• WHAT YOU NEED TO DO:
Copy out the entries word for word, leaving images aside.

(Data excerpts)
********
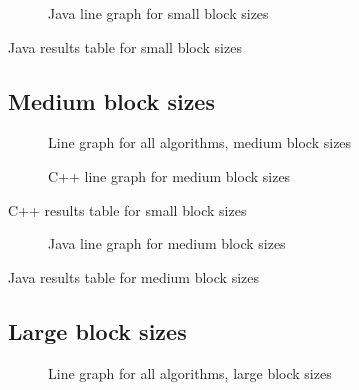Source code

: \begin{figure}
    \centering
    
    \caption{Java line graph for small block sizes}
    \label{fig:java:line:small}
\end{figure}
\begin{table}
    \centering
    \caption{Java results table for small block sizes}
    \label{tab:java:small}
    \resizebox{\columnwidth}{!}{
        
    }
\end{table}

\subsection{Medium block sizes}
\begin{figure}
    \centering
    
    \caption{Line graph for all algorithms, medium block sizes}
    \label{fig:all:line:medium}
\end{figure}

\begin{figure}
    \centering
    
    \caption{C++ line graph for medium block sizes}
    \label{fig:cpp:line:medium}
\end{figure}
\begin{table}
    \centering
    \caption{C++ results table for small block sizes}
    \label{tab:cpp:medium}
    \resizebox{\columnwidth}{!}{
        
    }
\end{table}


\begin{figure}
    \centering
    
    \caption{Java line graph for medium block sizes}
    \label{fig:java:line:medium}
\end{figure}
\begin{table}
    \centering
    \caption{Java results table for medium block sizes}
    \label{tab:java:medium}
    
\end{table}

\subsection{Large block sizes}

\begin{figure}
    \centering
    
    \caption{Line graph for all algorithms, large block sizes}
    \label{fig:all:line:large}
\end{figure}

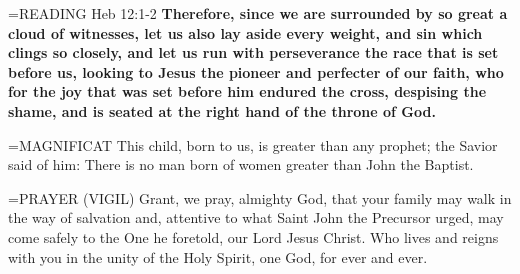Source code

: \hangindent=\parindent \small{READING} Heb 12:1-2 \textbf{Therefore, since we are surrounded by so great a
cloud of witnesses, let us also lay aside every weight, and sin which
clings so closely, and let us run with perseverance the race that is set
before us, looking to Jesus the pioneer and perfecter of our faith,
who for the joy that was set before him endured the cross, despising
the shame, and is seated at the right hand of the throne of God.\\}
 
\hangindent=\parindent \small{MAGNIFICAT  This child, born to us, is greater than any prophet; the
Savior said of him: There is no man born of women greater than
John the Baptist.\\}
 
\hangindent=\parindent \small{PRAYER 
(VIGIL) Grant, we pray, almighty God,
that your family may walk in the way of salvation
and, attentive to what Saint John the Precursor urged,
may come safely to the One he foretold,
our Lord Jesus Christ.
Who lives and reigns with you in the unity of the Holy Spirit,
one God, for ever and ever.\\}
********
• THE COMPLETED TASK:
Source code

: \begin{figure}
    \centering
    
    \caption{Java line graph for small block sizes}
    \label{fig:java:line:small}
\end{figure}
\begin{table}
    \centering
    \caption{Java results table for small block sizes}
    \label{tab:java:small}
    \resizebox{\columnwidth}{!}{
        
    }
\end{table}

\subsection{Medium block sizes}
\begin{figure}
    \centering
    
    \caption{Line graph for all algorithms, medium block sizes}
    \label{fig:all:line:medium}
\end{figure}

\begin{figure}
    \centering
    
    \caption{C++ line graph for medium block sizes}
    \label{fig:cpp:line:medium}
\end{figure}
\begin{table}
    \centering
    \caption{C++ results table for small block sizes}
    \label{tab:cpp:medium}
    \resizebox{\columnwidth}{!}{
        
    }
\end{table}


\begin{figure}
    \centering
    
    \caption{Java line graph for medium block sizes}
    \label{fig:java:line:medium}
\end{figure}
\begin{table}
    \centering
    \caption{Java results table for medium block sizes}
    \label{tab:java:medium}
    
\end{table}

\subsection{Large block sizes}

\begin{figure}
    \centering
    
    \caption{Line graph for all algorithms, large block sizes}
    \label{fig:all:line:large}
\end{figure}

Source code

: \hangindent=\parindent \small{READING} Heb 12:1-2 \textbf{Therefore, since we are surrounded by so great a
cloud of witnesses, let us also lay aside every weight, and sin which
clings so closely, and let us run with perseverance the race that is set
before us, looking to Jesus the pioneer and perfecter of our faith,
who for the joy that was set before him endured the cross, despising
the shame, and is seated at the right hand of the throne of God.\\}
 
\hangindent=\parindent \small{MAGNIFICAT  This child, born to us, is greater than any prophet; the
Savior said of him: There is no man born of women greater than
John the Baptist.\\}
 
\hangindent=\parindent \small{PRAYER 
(VIGIL) Grant, we pray, almighty God,
that your family may walk in the way of salvation
and, attentive to what Saint John the Precursor urged,
may come safely to the One he foretold,
our Lord Jesus Christ.
Who lives and reigns with you in the unity of the Holy Spirit,
one God, for ever and ever.\\}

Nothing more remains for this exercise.